Natasha lives in Dorset, where her grandparents enjoyed cottage life and, writing about what she knew provided her with the perfect backdrop for Jack Rosenblum's efforts to be accepted as a German Jewish immigrant into levels of middle English society that were firmly closed to him. 'He wanted to be a gentleman not a gent' and 'He could finish The Times crossword in under two hours'. Jack buys a Jaguar XK120. Meanwhile, wife Sadie refuses to obey Rule 108 on his list: to learn bridge and tennis, to have 'nice nails' and a purple rinse on her hair. Sadie would prefer to be in Israel and doesn't support his wild plans until she reaches a rather extreme epiphany.
Jack's successful East End carpet factory, tailored suits and welcome at smart restaurants mean nothing when he fails to achieve his final Rule: No 150. He is refused acceptance at every middle class golf club in the country (except when he applies under the guise of Professor Percy Jones, when he is welcomed with open arms; he approaches the same club secretary as himself and suddenly the club's list is full). 'Twas ever thus. Jack begins neglecting his prosperous business to follow his obsession of building the greatest golf course in the country in a Dorset village.

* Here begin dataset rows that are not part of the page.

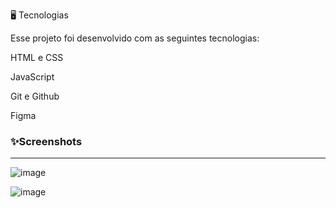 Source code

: 🖥️ Tecnologias

Esse projeto foi desenvolvido com as seguintes tecnologias:

HTML e CSS

JavaScript

Git e Github

Figma

<h3>✨Screenshots</h3>
<hr>

![image](https://github.com/rafaeldotdev/galery-website/assets/83291276/7aa4f041-00c2-41fa-bd9b-50e9a17ad021)


![image](https://github.com/rafaeldotdev/galery-website/assets/83291276/8c422763-e74e-4148-be53-06afe2cf6f6e)
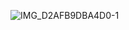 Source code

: 
![IMG_D2AFB9DBA4D0-1](https://github.com/NaomiRozenberg/unit-4/assets/142605919/12f95b60-591c-4025-bf94-47fca9675b3d)
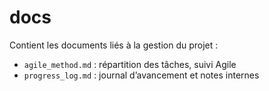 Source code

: # docs

Contient les documents liés à la gestion du projet :

- `agile_method.md` : répartition des tâches, suivi Agile
- `progress_log.md` : journal d’avancement et notes internes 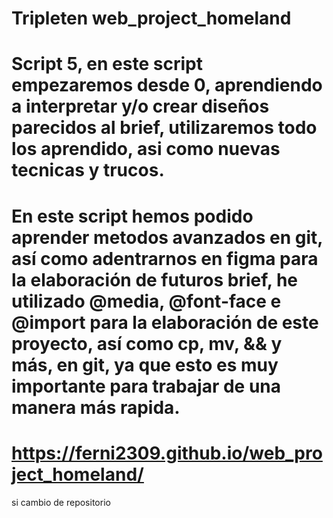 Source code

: # Tripleten web_project_homeland

# Script 5, en este script empezaremos desde 0, aprendiendo a interpretar y/o crear diseños parecidos al brief, utilizaremos todo los aprendido, asi como nuevas tecnicas y trucos.

# En este script hemos podido aprender metodos avanzados en git, así como adentrarnos en figma para la elaboración de futuros brief, he utilizado @media, @font-face e @import para la elaboración de este proyecto, así como cp, mv, && y más, en git, ya que esto es muy importante para trabajar de una manera más rapida.

# https://ferni2309.github.io/web_project_homeland/

si cambio de repositorio
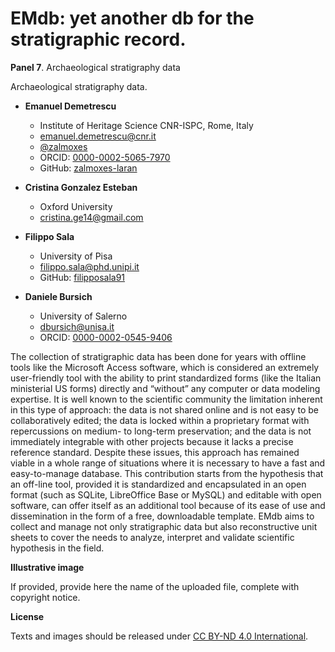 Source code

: # EMdb: yet another db for the stratigraphic record.


**Panel 7**. Archaeological stratigraphy data

Archaeological stratigraphy data.

- **Emanuel Demetrescu**
  - Institute of Heritage Science CNR-ISPC, Rome, Italy
  - [emanuel.demetrescu@cnr.it](mailto:julian.bogdani@uniroma1.it)
  - [@zalmoxes](https://twitter.com/zalmoxes)
  - ORCID: [0000-0002-5065-7970](https://orcid.org/0000-0002-5065-7970)
  - GitHub: [zalmoxes-laran](https://github.com/zalmoxes-laran/)

- **Cristina Gonzalez Esteban**
  - Oxford University
  - [cristina.ge14@gmail.com](mailto:cristina.ge14@gmail.com)

- **Filippo Sala**
  - University of Pisa
  - [filippo.sala@phd.unipi.it](mailto:filippo.sala@phd.unipi.it)
  - GitHub: [filipposala91](https://github.com/filipposala91)

- **Daniele Bursich**
  - University of Salerno
  - [dbursich@unisa.it](mailto:dbursich@unisa.it)
  - ORCID: [0000-0002-0545-9406](https://orcid.org/0000-0002-0545-9406)


The collection of stratigraphic data has been done for years with offline tools like the Microsoft Access software, which is considered an extremely user-friendly tool with the ability to print standardized forms (like the Italian ministerial US forms) directly and “without” any computer or data modeling expertise. It is well known to the scientific community the limitation inherent in this type of approach: the data is not shared online and is not easy to be collaboratively edited; the data is locked within a proprietary format with repercussions on medium- to long-term preservation; and the data is not immediately integrable with other projects because it lacks a precise reference standard. Despite these issues, this approach has remained viable in a whole range of situations where it is necessary to have a fast and easy-to-manage database.  This contribution starts from the hypothesis that an off-line tool, provided it is standardized and encapsulated in an open format (such as SQLite,  LibreOffice Base or MySQL) and editable with open software, can offer itself as an additional tool because of its ease of use and dissemination in the form of a free, downloadable template. EMdb aims to collect and manage not only stratigraphic data but also reconstructive unit sheets to cover the needs to analyze, interpret and validate scientific hypothesis in the field.

**Illustrative image**

If provided, provide here the name of the uploaded file, complete with copyright notice.


**License**

Texts and images should be released under [CC BY-ND 4.0 International](https://creativecommons.org/licenses/by-nd/4.0/).
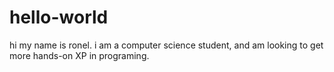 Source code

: # hello-world

hi my name is ronel. i am a computer science student,
and am looking to get more hands-on XP in programing.
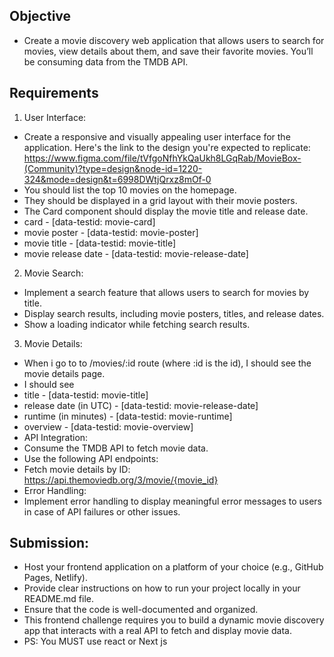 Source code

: ## Objective
- Create a movie discovery web application that allows users to search for movies, view details about them, and save their favorite movies. You’ll be consuming data from the TMDB API.


## Requirements

1. User Interface:
- Create a responsive and visually appealing user interface for the application. Here's the link to the design you're expected to replicate: https://www.figma.com/file/tVfgoNfhYkQaUkh8LGqRab/MovieBox-(Community)?type=design&node-id=1220-324&mode=design&t=6998DWtjQrxz8mOf-0
- You should list the top 10 movies on the homepage.
- They should be displayed in a grid layout with their movie posters.
- The Card component should display the movie title and release date.
- card - [data-testid: movie-card]
- movie poster - [data-testid: movie-poster]
- movie title - [data-testid: movie-title]
- movie release date - [data-testid: movie-release-date]

2. Movie Search:
- Implement a search feature that allows users to search for movies by title.
- Display search results, including movie posters, titles, and release dates.
- Show a loading indicator while fetching search results.

3. Movie Details:
- When i go to to /movies/:id route (where :id is the id), I should see the movie details page.
- I should see
- title - [data-testid: movie-title]
- release date (in UTC) - [data-testid: movie-release-date]
- runtime (in minutes) - [data-testid: movie-runtime]
- overview - [data-testid: movie-overview]
- API Integration:
- Consume the TMDB API to fetch movie data.
- Use the following API endpoints:
- Fetch movie details by ID: https://api.themoviedb.org/3/movie/{movie_id}
- Error Handling:
- Implement error handling to display meaningful error messages to users in case of API failures or other issues.

## Submission:
- Host your frontend application on a platform of your choice (e.g., GitHub Pages, Netlify).
- Provide clear instructions on how to run your project locally in your README.md file.
- Ensure that the code is well-documented and organized.
- This frontend challenge requires you to build a dynamic movie discovery app that interacts with a real API to fetch and display movie data.
- PS: You MUST use react or  Next js

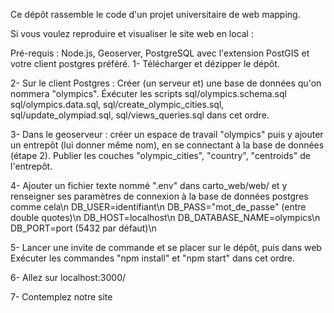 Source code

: Ce dépôt rassemble le code d'un projet universitaire de web mapping.

Si vous voulez reproduire et visualiser le site web en local :

Pré-requis : Node.js, Geoserver, PostgreSQL avec l'extension PostGIS et votre client postgres préféré.
1- Télécharger et dézipper le dépôt.

2- Sur le client Postgres : Créer (un serveur et) une base de données qu'on nommera "olympics".
Éxécuter les scripts sql/olympics.schema.sql sql/olympics.data.sql, sql/create_olympic_cities.sql, sql/update_olympiad.sql, sql/views_queries.sql dans cet ordre.

3- Dans le geoserveur : créer un espace de travail "olympics" puis y ajouter un entrepôt (lui donner même nom), en se connectant à la base de données (étape 2).
Publier les couches "olympic_cities", "country", "centroids" de l'entrepôt.

4- Ajouter un fichier texte nommé ".env" dans carto_web/web/ et y renseigner ses paramètres de connexion à la base de données postgres comme cela\n
DB_USER=identifiant\n
DB_PASS="mot_de_passe" (entre double quotes)\n
DB_HOST=localhost\n
DB_DATABASE_NAME=olympics\n
DB_PORT=port (5432 par défaut)\n

5- Lancer une invite de commande et se placer sur le dépôt, puis dans web
Exécuter les commandes "npm install" et "npm start" dans cet ordre.

6- Allez sur localhost:3000/

7- Contemplez notre site
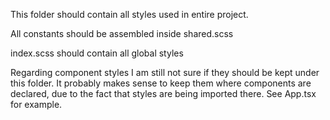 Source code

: This folder should contain all styles used in entire project.

All constants should be assembled inside shared.scss

index.scss should contain all global styles


Regarding component styles I am still not sure if they should be kept under this folder.
It probably makes sense to keep them where components are declared,
due to the fact that styles are being imported there. See App.tsx for example. 
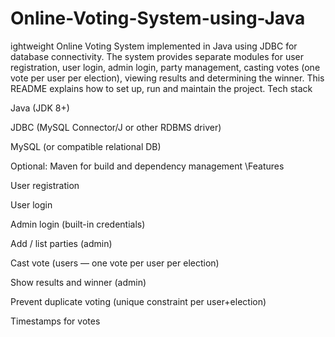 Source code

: # Online-Voting-System-using-Java
ightweight Online Voting System implemented in Java using JDBC for database connectivity. The system provides separate modules for user registration, user login, admin login, party management, casting votes (one vote per user per election), viewing results and determining the winner. This README explains how to set up, run and maintain the project.
Tech stack

Java (JDK 8+)

JDBC (MySQL Connector/J or other RDBMS driver)

MySQL (or compatible relational DB)

Optional: Maven for build and dependency management
\Features

User registration

User login

Admin login (built-in credentials)

Add / list parties (admin)

Cast vote (users — one vote per user per election)

Show results and winner (admin)

Prevent duplicate voting (unique constraint per user+election)

Timestamps for votes
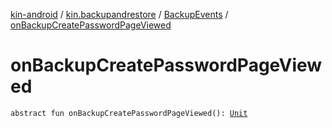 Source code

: [kin-android](../../index.md) / [kin.backupandrestore](../index.md) / [BackupEvents](index.md) / [onBackupCreatePasswordPageViewed](./on-backup-create-password-page-viewed.md)

# onBackupCreatePasswordPageViewed

`abstract fun onBackupCreatePasswordPageViewed(): `[`Unit`](https://kotlinlang.org/api/latest/jvm/stdlib/kotlin/-unit/index.html) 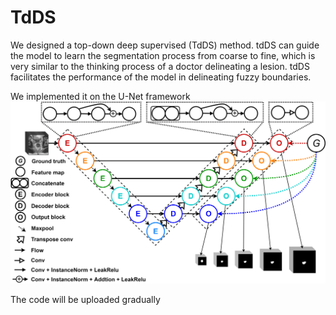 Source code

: # TdDS
We designed a top-down deep supervised (TdDS) method. tdDS can guide the model to learn the segmentation process from coarse to fine, which is very similar to the thinking process of a doctor delineating a lesion. tdDS facilitates the performance of the model in delineating fuzzy boundaries.

We implemented it on the U-Net framework
![](https://github.com/odindis/TdDS/blob/main/model.png)

The code will be uploaded gradually

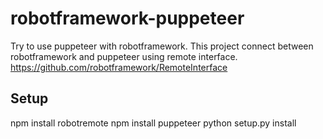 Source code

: # robotframework-puppeteer
Try to use puppeteer with robotframework.
This project connect between robotframework and puppeteer using remote interface.
https://github.com/robotframework/RemoteInterface

## Setup 
npm install robotremote
npm install puppeteer
python setup.py install
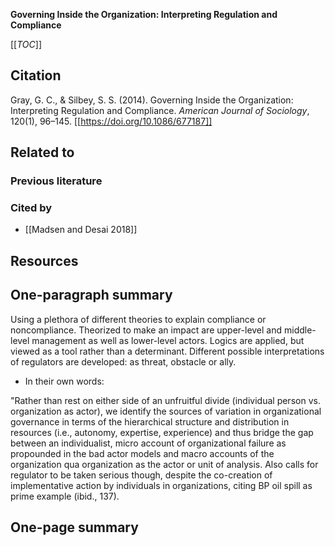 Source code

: **Governing Inside the Organization: Interpreting Regulation and Compliance**

[[_TOC_]]

## Citation
Gray, G. C., & Silbey, S. S. (2014). Governing Inside the Organization: Interpreting Regulation and Compliance. *American Journal of Sociology*, 120(1), 96–145. [[https://doi.org/10.1086/677187]]

## Related to

### Previous literature

### Cited by
* [[Madsen and Desai 2018]]

## Resources

## One-paragraph summary

Using a plethora of different theories to explain compliance or noncompliance. Theorized to make an impact are upper-level and middle-level management as well as lower-level actors. Logics are applied, but viewed as a tool rather than a determinant. Different possible interpretations of regulators are developed: as threat, obstacle or ally.

* In their own words:

"Rather than rest on either side of an unfruitful divide (individual person vs. organization as actor), we identify the sources of variation in organizational governance in terms of the hierarchical structure and distribution in resources (i.e., autonomy, expertise, experience) and thus bridge the gap between an individualist, micro account of organizational failure as propounded in the bad actor models and macro accounts of the organization qua organization as the actor or unit of analysis. Also calls for regulator to be taken serious though, despite the co-creation of implementative action by individuals in organizations, citing BP oil spill as prime example (ibid., 137).

## One-page summary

At this point, we suspend disbelief to follow Jack and Sadie to their country cottage where she enters a world of her own, baking traditional Jewish cakes for the villagers, who love the baking. But she continues to feel like an outsider and what lunatic builds their own golf course?...puh, puh, puh. Daughter Elizabeth keeps a safe distance at university, having changed her surname to Rose.
As we are pulled further down the rabbit hole, we find Jack surrounded by the sort of cast we might expect to find in a Vicar of Dibley episode or Shakespeare's Midsummer Night's Dream's Rude Mechanicals; or then again, perhaps Jack has peopled himself with characters from the Thomas Hardy novels he's been studying as part of his entry into English culture. A woolly pig, a dastardly knight of the realm and a brew of special cider lead us further into Wonderland and we laugh and cry with each turn of Jack's misfortunes. It's best to read the rest for yourself for Jack and Sadie encounter a host of obstacles set in their way at every turn. It's full of intrigue and invention; irony and improbability but dig below the surface and under the molehills is lodged a bucketload of truth.
You can visit Natasha's website at http://www.natashasolomons.com/ She's been shortlisted for The Galaxy Book Awards New Writer of the Year Award and the novel is to be made into a film, so mazeltov Natasha. She's currently writing her second book, The Novel in the Viola.